グラインダーをはじめとした火花および粉じんが飛ぶ作業をメインしている方は、天然皮革タイプの製品を選びましょう。耐久性に優れている上、柔らかい質感で作業もスムーズに進みます。 ボタン操作など指先を使った細かい作業がある場合は、指の半分が露出する半指タイプを選ぶと便利です。また手甲を厚く保護してくれる網み手タイプは、粉じんが入りにくく作業効率にも優れています。
刈払機やチェーンソーなどの重厚な工具を使用する作業がメインの方は、網み手タイプか耐切創性のタイプを選ぶとよいでしょう。前者は通気性や作業性に優れており、長時間かつ細かい作業をする際にとても便利です。 後者は刃物などの傷から守ってくれるタイプなので、森の中で枝などが生い茂っている場所での作業で活躍します。ちなみに人工皮革タイプであれば、雨天時にも変質しにくいので耐久性を求める方にはおすすめです。
削岩機をはじめとした水を使用する作業がメインの方は、防水性のあるオールコートタイプを選びましょう。

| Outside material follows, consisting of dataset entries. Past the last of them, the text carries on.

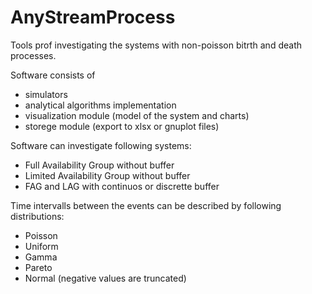 # AnyStreamProcess
Tools prof investigating the systems with non-poisson bitrth and death processes.

Software consists of
* simulators
* analytical algorithms implementation
* visualization module (model of the system and charts)
* storege module (export to xlsx or gnuplot files)

Software can investigate following systems:
* Full Availability Group without buffer
* Limited Availability Group without buffer
* FAG and LAG with continuos or discrette buffer

Time intervalls between the events can be described by following distributions:
* Poisson
* Uniform
* Gamma
* Pareto
* Normal (negative values are truncated)
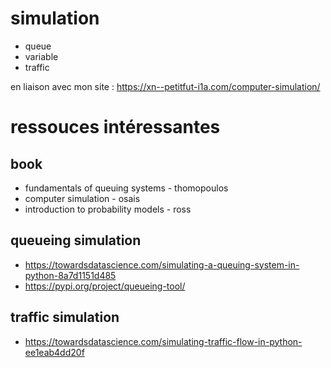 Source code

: # simulation

* queue
* variable
* traffic

en liaison avec mon site : https://xn--petitfut-i1a.com/computer-simulation/

# ressouces intéressantes

## book
* fundamentals of queuing systems - thomopoulos
* computer simulation - osais
* introduction to probability models - ross

## queueing simulation
* https://towardsdatascience.com/simulating-a-queuing-system-in-python-8a7d1151d485
* https://pypi.org/project/queueing-tool/


## traffic simulation
* https://towardsdatascience.com/simulating-traffic-flow-in-python-ee1eab4dd20f
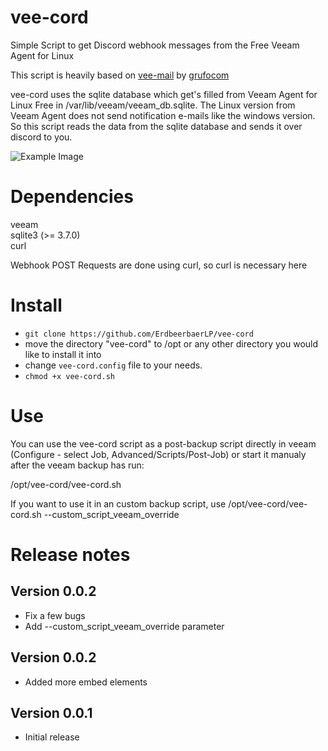 # vee-cord
Simple Script to get Discord webhook messages from the Free Veeam Agent for Linux

This script is heavily based on [vee-mail](https://github.com/grufocom/vee-mail) by [grufocom](https://github.com/grufocom/)

vee-cord uses the sqlite database which get's filled from Veeam Agent for Linux Free in /var/lib/veeam/veeam_db.sqlite.
The Linux version from Veeam Agent does not send notification e-mails like the windows version.
So this script reads the data from the sqlite database and sends it over discord to you.

![Example Image](https://github.com/ErdbeerbaerLP/vee-cord/assets/27149563/c2b819cc-4bdc-406f-919f-bb0dc1e5fc9c)

# Dependencies

veeam  
sqlite3 (>= 3.7.0)  
curl 

Webhook POST Requests are done using curl, so curl is necessary here

# Install

- `git clone https://github.com/ErdbeerbaerLP/vee-cord`
- move the directory "vee-cord" to /opt or any other directory you would like to install it into
- change `vee-cord.config` file to your needs.
- `chmod +x vee-cord.sh`

# Use

You can use the vee-cord script as a post-backup script directly in veeam (Configure - select Job, Advanced/Scripts/Post-Job) or start it manualy after the veeam backup has run:

/opt/vee-cord/vee-cord.sh

If you want to use it in an custom backup script, use /opt/vee-cord/vee-cord.sh --custom_script_veeam_override

# Release notes

## Version 0.0.2
- Fix a few bugs
- Add --custom_script_veeam_override parameter
## Version 0.0.2
- Added more embed elements

## Version 0.0.1
- Initial release
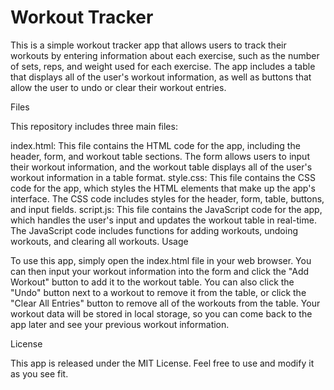 # Workout Tracker

This is a simple workout tracker app that allows users to track their workouts by entering information about each exercise, such as the number of sets, reps, and weight used for each exercise. The app includes a table that displays all of the user's workout information, as well as buttons that allow the user to undo or clear their workout entries.

Files

This repository includes three main files:

index.html: This file contains the HTML code for the app, including the header, form, and workout table sections. The form allows users to input their workout information, and the workout table displays all of the user's workout information in a table format.
style.css: This file contains the CSS code for the app, which styles the HTML elements that make up the app's interface. The CSS code includes styles for the header, form, table, buttons, and input fields.
script.js: This file contains the JavaScript code for the app, which handles the user's input and updates the workout table in real-time. The JavaScript code includes functions for adding workouts, undoing workouts, and clearing all workouts.
Usage

To use this app, simply open the index.html file in your web browser. You can then input your workout information into the form and click the "Add Workout" button to add it to the workout table. You can also click the "Undo" button next to a workout to remove it from the table, or click the "Clear All Entries" button to remove all of the workouts from the table. Your workout data will be stored in local storage, so you can come back to the app later and see your previous workout information.

License

This app is released under the MIT License. Feel free to use and modify it as you see fit.
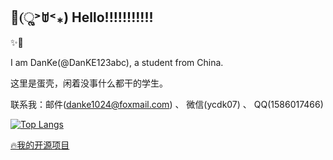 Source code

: ## 🌟(ૢ˃ꌂ˂⁎) Hello!!!!!!!!!!!

✨🌈

I am DanKe(@DanKE123abc), a student from China.

这里是蛋壳，闲着没事什么都干的学生。

联系我：邮件(danke1024@foxmail.com) 、 微信(ycdk07) 、 QQ(1586017466)

[![Top Langs](https://github-readme-stats.vercel.app/api/top-langs/?username=DanKE123abc)](https://danke-cn.eu.org)

[🔥我的开源项目](https://github.com/DanKE123abc/DanKE123abc/blob/main/MOSP.md)
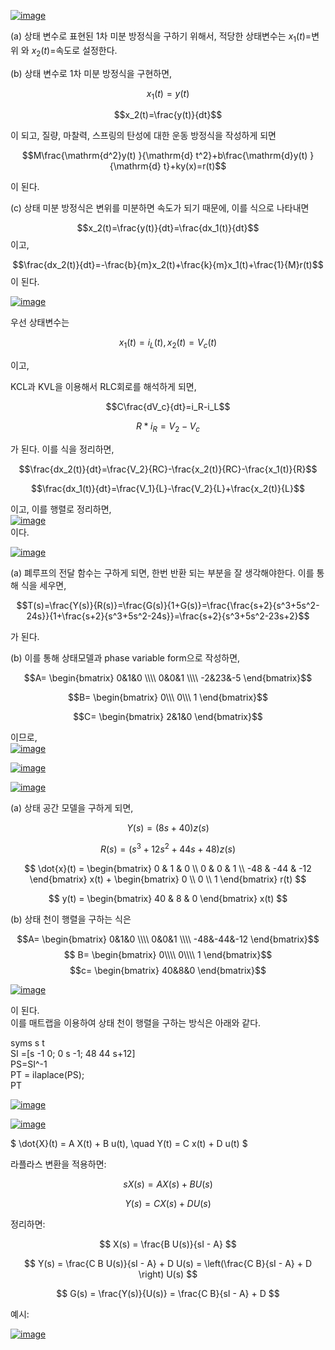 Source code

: <a href="https://ibb.co/XYxGycG"><img src="https://i.ibb.co/GHQrszr/image.png" alt="image" border="0"></a>

(a) 상태 변수로 표현된 1차 미분 방정식을 구하기 위해서, 적당한 상태변수는 $x_1(t)=$변위 와 $x_2(t)=$속도로 설정한다.

(b) 상태 변수로 1차 미분 방정식을 구현하면,

$$x_1(t)=y(t) $$

$$x_2(t)=\frac{y(t)}{dt}$$

이 되고, 질량, 마찰력, 스프링의 탄성에 대한 운동 방정식을 작성하게 되면

$$M\frac{\mathrm{d^2}y(t) }{\mathrm{d} t^2}+b\frac{\mathrm{d}y(t) }{\mathrm{d} t}+ky(x)=r(t)$$

이 된다.

(c) 상태 미분 방정식은 변위를 미분하면 속도가 되기 때문에, 이를 식으로 나타내면


$$x_2(t)=\frac{y(t)}{dt}=\frac{dx_1(t)}{dt}$$ 이고,

$$\frac{dx_2(t)}{dt}=-\frac{b}{m}x_2(t)+\frac{k}{m}x_1(t)+\frac{1}{M}r(t)$$ 이 된다.

<a href="https://imgbb.com/"><img src="https://i.ibb.co/RYpxjj4/image.png" alt="image" border="0"></a>

우선 상태변수는

$$x_1(t)=i_L(t), x_2(t)=V_c(t) $$

이고,

KCL과 KVL을 이용해서 RLC회로를 해석하게 되면,


$$C\frac{dV_c}{dt}=i_R-i_L$$

$$R*i_R=V_2-V_c$$

가 된다. 이를 식을 정리하면,

$$\frac{dx_2(t)}{dt}=\frac{V_2}{RC}-\frac{x_2(t)}{RC}-\frac{x_1(t)}{R}$$

$$\frac{dx_1(t)}{dt}=\frac{V_1}{L}-\frac{V_2}{L}+\frac{x_2(t)}{L}$$

이고, 이를 행렬로 정리하면,  
<a href="https://imgbb.com/"><img src="https://i.ibb.co/CB33gZ3/image.png" alt="image" border="0"></a>  
이다.  

<a href="https://imgbb.com/"><img src="https://i.ibb.co/DgdnL8L/image.png" alt="image" border="0"></a>

(a) 폐루프의 전달 함수는 구하게 되면, 한번 반환 되는 부분을 잘 생각해야한다. 이를 통해 식을 세우면,

$$T(s)=\frac{Y(s)}{R(s)}=\frac{G(s)}{1+G(s)}=\frac{\frac{s+2}{s^3+5s^2-24s}}{1+\frac{s+2}{s^3+5s^2-24s}}=\frac{s+2}{s^3+5s^2-23s+2}$$

가 된다.

(b) 이를 통해 상태모델과 phase variable form으로 작성하면,

$$A=
\begin{bmatrix}
0&1&0 \\\\
0&0&1 \\\\
-2&23&-5
\end{bmatrix}$$

$$B=
\begin{bmatrix}
0\\\
0\\\
1
\end{bmatrix}$$

$$C=
\begin{bmatrix}
2&1&0
\end{bmatrix}$$

이므로,  
<a href="https://imgbb.com/"><img src="https://i.ibb.co/xLCn2BQ/image.png" alt="image" border="0"></a> 


<a href="https://imgbb.com/"><img src="https://i.ibb.co/GP0GFZ6/image.png" alt="image" border="0"></a>  


<a href="https://imgbb.com/"><img src="https://i.ibb.co/b344f76/image.png" alt="image" border="0"></a>

(a) 상태 공간 모델을 구하게 되면,  

$$
Y(s) = (8s + 40) z(s)
$$

$$
R(s) = (s^3 + 12s^2 + 44s + 48) z(s)
$$

$$
\dot{x}(t) = \begin{bmatrix} 0 & 1 & 0 \\ 0 & 0 & 1 \\ -48 & -44 & -12 \end{bmatrix} x(t) + \begin{bmatrix} 0 \\ 0 \\ 1 \end{bmatrix} r(t)
$$

$$
y(t) = \begin{bmatrix} 40 & 8 & 0 \end{bmatrix} x(t)
$$

(b) 상태 천이 행렬을 구하는 식은

$$A=
\begin{bmatrix}
0&1&0 \\\\
0&0&1 \\\\
-48&-44&-12
\end{bmatrix}$$
$$ B=
\begin{bmatrix}
0\\\\
0\\\\
1
\end{bmatrix}$$
$$c=
\begin{bmatrix}
40&8&0
\end{bmatrix}$$

<a href="https://ibb.co/xFTjNcV"><img src="https://i.ibb.co/tLrs9Ny/image.png" alt="image" border="0"></a>  


이 된다.  
이를 매트랩을 이용하여 상태 천이 행렬을 구하는 방식은 아래와 같다.

syms s t   
SI =[s -1 0; 0 s -1; 48 44 s+12]   
PS=SI^-1  
PT = ilaplace(PS);  
PT

<a href="https://ibb.co/HD2Q1Cr"><img src="https://i.ibb.co/QFcGzk6/image.png" alt="image" border="0"></a>

<a href="https://imgbb.com/"><img src="https://i.ibb.co/nQSD1vK/image.png" alt="image" border="0"></a>   

$ \dot{X}(t) = A X(t) + B u(t), \quad Y(t) = C x(t) + D u(t) $

라플라스 변환을 적용하면:

$$ sX(s) = A X(s) + B U(s) $$

$$ Y(s) = C X(s) + D U(s) $$

정리하면:

$$ X(s) = \frac{B U(s)}{sI - A} $$

$$ Y(s) = \frac{C B U(s)}{sI - A} + D U(s) = \left(\frac{C B}{sI - A} + D \right) U(s) $$

$$ G(s) = \frac{Y(s)}{U(s)} = \frac{C B}{sI - A} + D $$

예시:  

<a href="https://imgbb.com/"><img src="https://i.ibb.co/zs6ckdj/image.png" alt="image" border="0"></a>
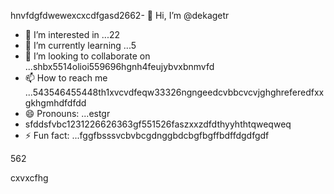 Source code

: hnvfdgfdwewexcxcdfgasd2662- 👋 Hi, I’m @dekagetr
- 👀 I’m interested in ...22
- 🌱 I’m currently learning ...5
- 💞️ I’m looking to collaborate on ...shbx5514olioi559696hgnh4feujybvxbnmvfd
- 📫 How to reach me ...543546455448th1xvcvdfeqw33326ngngeedcvbbcvcvjghghreferedfxxgkhgmhdfdfdd
- 😄 Pronouns: ...estgr
- sfddsfvbc1231226626363gf551526faszxxzdfdthyyhthtqweqweq
- ⚡ Fun fact: ...fggfbsssvcbvbcgdnggbdcbgfbgffbdffdgdfgdf
<!---ads2dfgvcbdsfefwfeefwdzc
dekagetr/dekagetr is a ✨ special ✨ repositor456y becaus456 its `README.md` (this file) appears on your GitHub profildgfe.696ccx
You can click the Preview link to take a look at your changes.vhxcvxcv
--->562
cxvxcfhg
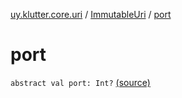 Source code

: [uy.klutter.core.uri](../index.md) / [ImmutableUri](index.md) / [port](.)


# port
`abstract val port: Int?` [(source)](https://github.com/kohesive/klutter/blob/master/core-jdk6/src/main/kotlin/uy/klutter/core/uri/UriBuilder.kt#L33)



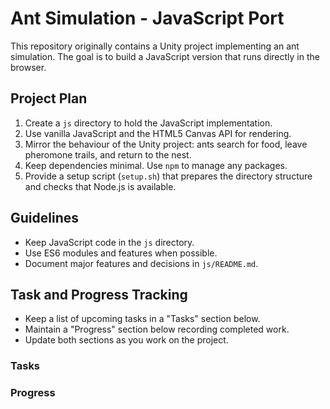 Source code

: # Ant Simulation - JavaScript Port

This repository originally contains a Unity project implementing an ant simulation. The goal is to build a JavaScript version that runs directly in the browser.

## Project Plan

1. Create a `js` directory to hold the JavaScript implementation.
2. Use vanilla JavaScript and the HTML5 Canvas API for rendering.
3. Mirror the behaviour of the Unity project: ants search for food, leave pheromone trails, and return to the nest.
4. Keep dependencies minimal. Use `npm` to manage any packages.
5. Provide a setup script (`setup.sh`) that prepares the directory structure and checks that Node.js is available.

## Guidelines

- Keep JavaScript code in the `js` directory.
- Use ES6 modules and features when possible.
- Document major features and decisions in `js/README.md`.


## Task and Progress Tracking

- Keep a list of upcoming tasks in a "Tasks" section below.
- Maintain a "Progress" section below recording completed work.
- Update both sections as you work on the project.

### Tasks

### Progress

手袋の表面にすべり止めがついている製品も多いので、作業性も損ないません。 ただし、油が伴う作業だとオールコートタイプでは心もとないために、ニトリルコートタイプを着用することをおすすめします。
防振手袋を使用すれば、振動障害のリスクを下げることができます。上記を参考に自分に合った防振手袋を選んでみてください。なお、防振手袋を使用したからといってリスクがゼロになるわけではありませんので、長時間の作業時には休憩を挟むなどして別の対策も併せて行うようにしましょう。